A spokesperson for Nine said, “Nine welcomes the result of the Fairfax Scheme vote as an endorsement of the opportunities this merger presents for both companies’ shareholders, our collective staff and for our clients and partners.
“We are now working very hard to realise the cost synergies and explore revenue opportunities that will enable us to continue to invest in great Australian content and journalism.”
The federal court will make the final decision on the deal on November 27, and if it clears that hurdle the first day of the operations for the combined company will be December 10.
After the deal closes, Nine shareholders will own 51.1 per cent of the combined entity, with Fairfax shareholders owning the remaining 48.9 per cent.

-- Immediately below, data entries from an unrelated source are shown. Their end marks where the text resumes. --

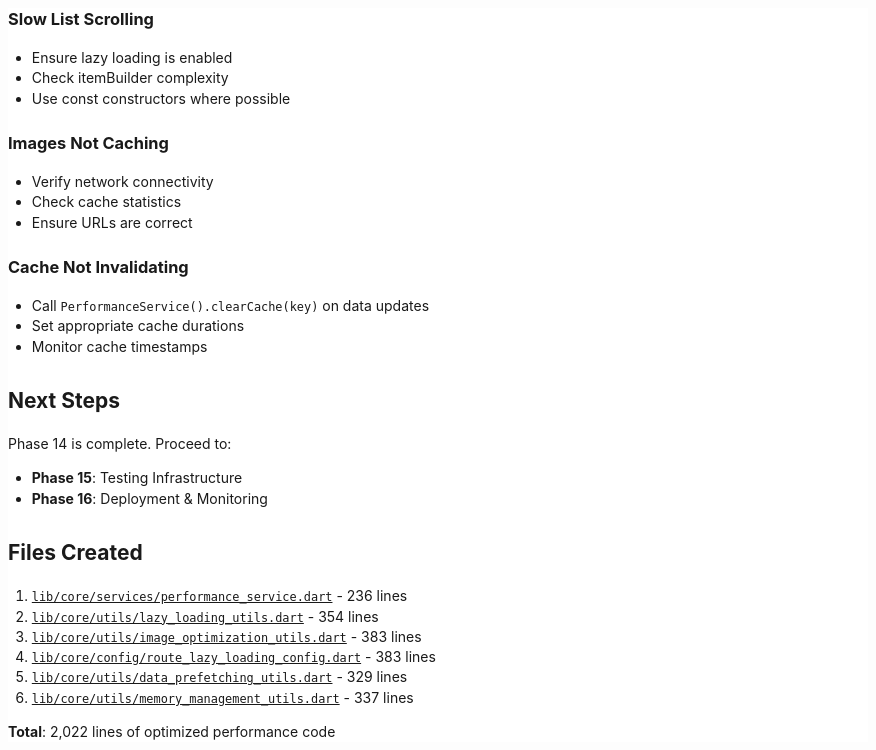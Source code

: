 ### Slow List Scrolling
- Ensure lazy loading is enabled
- Check itemBuilder complexity
- Use const constructors where possible

### Images Not Caching
- Verify network connectivity
- Check cache statistics
- Ensure URLs are correct

### Cache Not Invalidating
- Call `PerformanceService().clearCache(key)` on data updates
- Set appropriate cache durations
- Monitor cache timestamps

## Next Steps

Phase 14 is complete. Proceed to:
- **Phase 15**: Testing Infrastructure
- **Phase 16**: Deployment & Monitoring

## Files Created

1. [`lib/core/services/performance_service.dart`](../lib/core/services/performance_service.dart) - 236 lines
2. [`lib/core/utils/lazy_loading_utils.dart`](../lib/core/utils/lazy_loading_utils.dart) - 354 lines
3. [`lib/core/utils/image_optimization_utils.dart`](../lib/core/utils/image_optimization_utils.dart) - 383 lines
4. [`lib/core/config/route_lazy_loading_config.dart`](../lib/core/config/route_lazy_loading_config.dart) - 383 lines
5. [`lib/core/utils/data_prefetching_utils.dart`](../lib/core/utils/data_prefetching_utils.dart) - 329 lines
6. [`lib/core/utils/memory_management_utils.dart`](../lib/core/utils/memory_management_utils.dart) - 337 lines

**Total**: 2,022 lines of optimized performance code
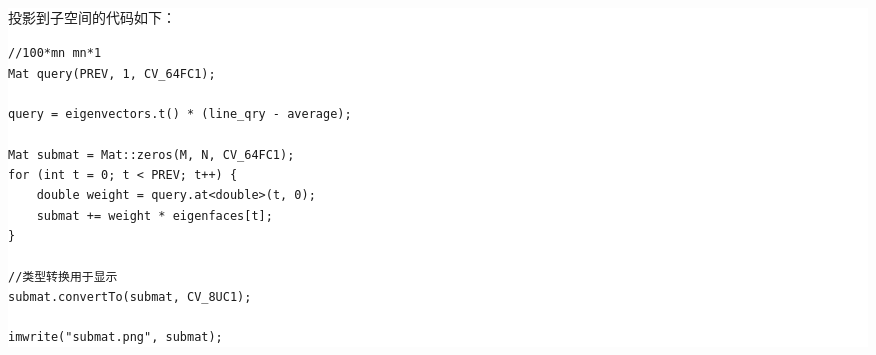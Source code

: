 投影到子空间的代码如下：

	//100*mn mn*1
    Mat query(PREV, 1, CV_64FC1);
    
    query = eigenvectors.t() * (line_qry - average);
    
    Mat submat = Mat::zeros(M, N, CV_64FC1);
    for (int t = 0; t < PREV; t++) {
        double weight = query.at<double>(t, 0);
        submat += weight * eigenfaces[t];
    }
    
	//类型转换用于显示
    submat.convertTo(submat, CV_8UC1);
    
    imwrite("submat.png", submat);





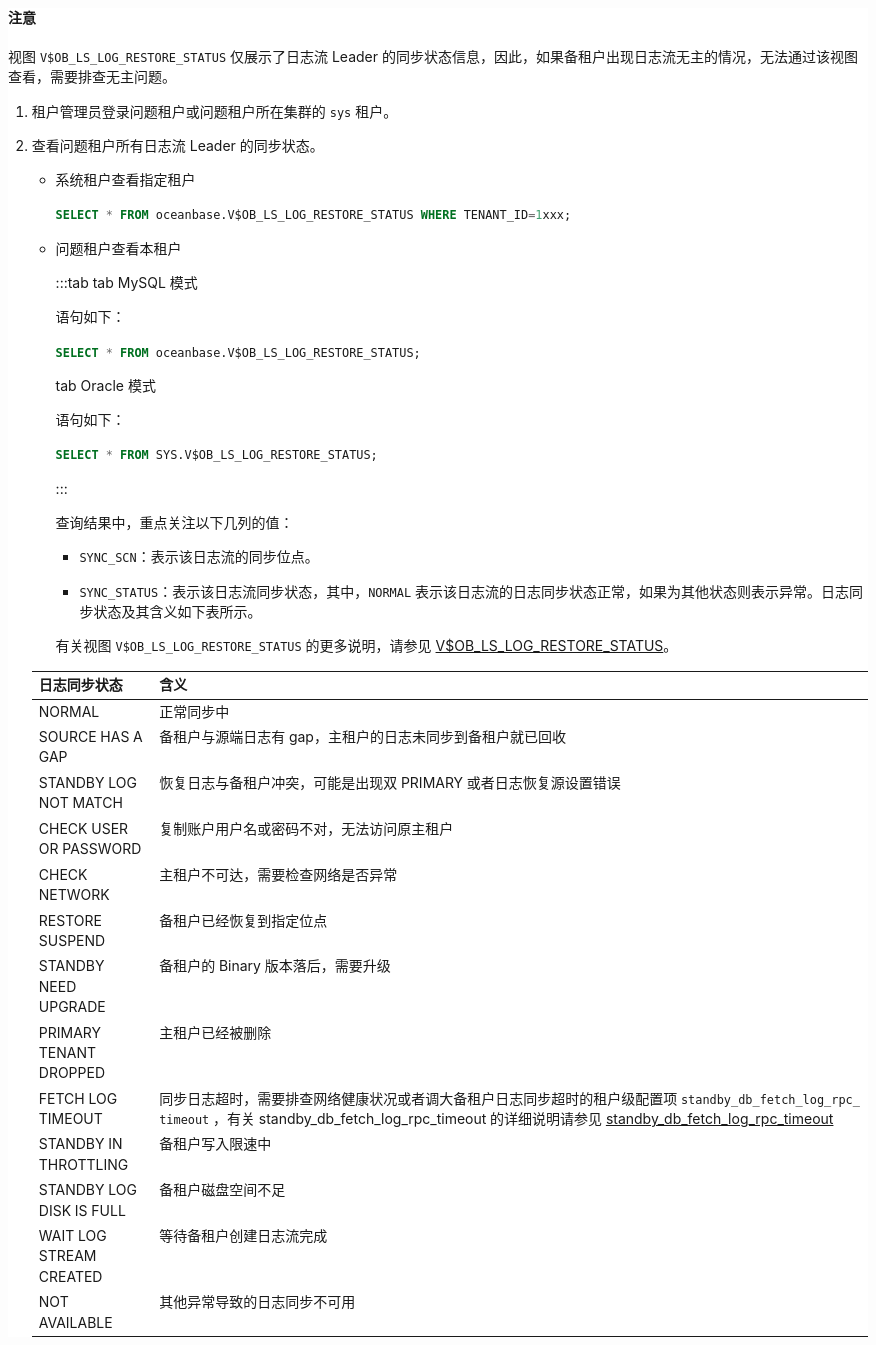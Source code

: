 <main id="notice" type='notice'>
<h4>注意</h4>
<p>视图 <code>V$OB_LS_LOG_RESTORE_STATUS</code> 仅展示了日志流 Leader 的同步状态信息，因此，如果备租户出现日志流无主的情况，无法通过该视图查看，需要排查无主问题。</p>
</main>

1. 租户管理员登录问题租户或问题租户所在集群的 `sys` 租户。

2. 查看问题租户所有日志流 Leader 的同步状态。

   * 系统租户查看指定租户

     ```sql
     SELECT * FROM oceanbase.V$OB_LS_LOG_RESTORE_STATUS WHERE TENANT_ID=1xxx;
     ```

   * 问题租户查看本租户

     :::tab
     tab  MySQL 模式

     语句如下：

     ```sql
     SELECT * FROM oceanbase.V$OB_LS_LOG_RESTORE_STATUS;
     ```

     tab Oracle 模式

     语句如下：

     ```sql
     SELECT * FROM SYS.V$OB_LS_LOG_RESTORE_STATUS;
     ```

     :::

     查询结果中，重点关注以下几列的值：

     * `SYNC_SCN`：表示该日志流的同步位点。

     * `SYNC_STATUS`：表示该日志流同步状态，其中，`NORMAL` 表示该日志流的日志同步状态正常，如果为其他状态则表示异常。日志同步状态及其含义如下表所示。

     有关视图 `V$OB_LS_LOG_RESTORE_STATUS` 的更多说明，请参见 [V$OB_LS_LOG_RESTORE_STATUS](../../../700.reference/700.system-views/400.system-view-of-mysql-mode/300.performance-view-of-mysql-mode/14200.v-ob_ls_log_restore_status-of-mysql-mode.md)。

    | 日志同步状态            | 含义                                                                                  |
    |------------------------|--------------------------------------------------------------------------------------|
    | NORMAL                 | 正常同步中                                                                            |
    | SOURCE HAS A GAP       | 备租户与源端日志有 gap，主租户的日志未同步到备租户就已回收                              |
    | STANDBY LOG NOT MATCH  | 恢复日志与备租户冲突，可能是出现双 PRIMARY 或者日志恢复源设置错误                         |
    | CHECK USER OR PASSWORD | 复制账户用户名或密码不对，无法访问原主租户                                                |
    | CHECK NETWORK          | 主租户不可达，需要检查网络是否异常                                                           |
    | RESTORE SUSPEND        | 备租户已经恢复到指定位点                                                                |
    | STANDBY NEED UPGRADE   | 备租户的 Binary 版本落后，需要升级                                                        |
    | PRIMARY TENANT DROPPED | 主租户已经被删除                                                                       |
    | FETCH LOG TIMEOUT      | 同步日志超时，需要排查网络健康状况或者调大备租户日志同步超时的租户级配置项 `standby_db_fetch_log_rpc_timeout` ，有关 standby_db_fetch_log_rpc_timeout 的详细说明请参见 [standby_db_fetch_log_rpc_timeout](../../../700.reference/800.configuration-items-and-system-variables/100.system-configuration-items/400.tenant-level-configuration-items/25100.standby_db_fetch_log_rpc_timeout.md)  |
    | STANDBY IN THROTTLING  | 备租户写入限速中                                                                       |
    | STANDBY LOG DISK IS FULL | 备租户磁盘空间不足                                                                   |
    | WAIT LOG STREAM CREATED  | 等待备租户创建日志流完成                                                              |
    | NOT AVAILABLE          | 其他异常导致的日志同步不可用                                                            |
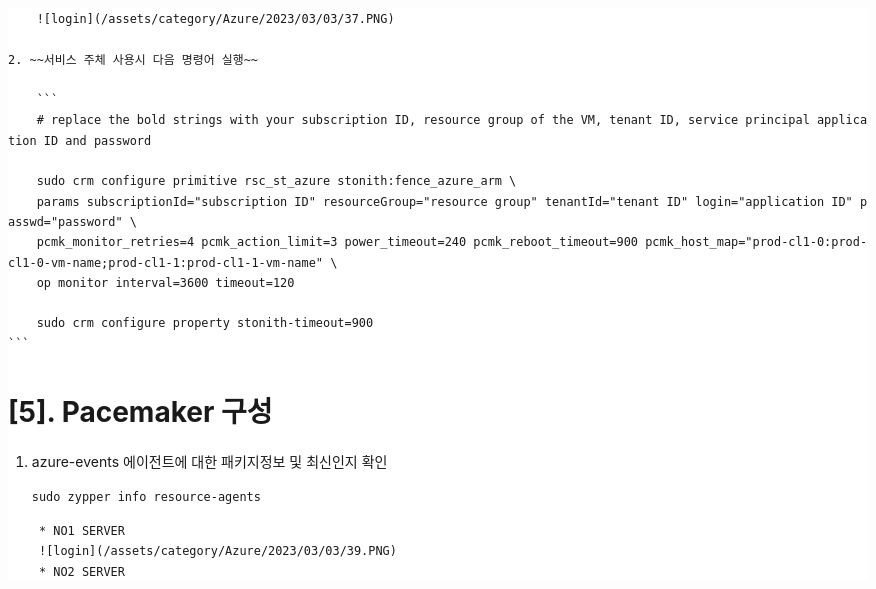        ![login](/assets/category/Azure/2023/03/03/37.PNG)

    2. ~~서비스 주체 사용시 다음 명령어 실행~~

        ```
        # replace the bold strings with your subscription ID, resource group of the VM, tenant ID, service principal application ID and password

        sudo crm configure primitive rsc_st_azure stonith:fence_azure_arm \
        params subscriptionId="subscription ID" resourceGroup="resource group" tenantId="tenant ID" login="application ID" passwd="password" \
        pcmk_monitor_retries=4 pcmk_action_limit=3 power_timeout=240 pcmk_reboot_timeout=900 pcmk_host_map="prod-cl1-0:prod-cl1-0-vm-name;prod-cl1-1:prod-cl1-1-vm-name" \
        op monitor interval=3600 timeout=120

        sudo crm configure property stonith-timeout=900
    ```

# [5]. Pacemaker 구성

1. azure-events 에이전트에 대한 패키지정보 및 최신인지 확인
    ```
    sudo zypper info resource-agents
    ```
        * NO1 SERVER
        ![login](/assets/category/Azure/2023/03/03/39.PNG)
        * NO2 SERVER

It also means the name Fairfax will no longer exist after being a major part of the Australian media landscape for 177 years.
The merged entity will be called Nine and will consist of the Nine Network, The Sydney Morning Herald, The Age, The AFR, a majority stake in Domain, streaming platform Stan and a 54.5 per cent stake in radio network Macquarie Media.
Former Domain CEO Antony Catalano made a last minute play to stop the deal, approaching Fairfax overnight to buy close to 20 per cent of Fairfax and sell off non-core assets.
In a response to the reports, a representative for Fairfax said the letter contains no actual proposal that could be considered by Fairfax shareholders as an alternative to the arrangement with Nine.
They said, “The letter from Mr Catalano does not constitute a superior proposal under the terms of the scheme implementation agreement between Fairfax and Nine, and therefore the Fairfax board is unable to consider it in any event.”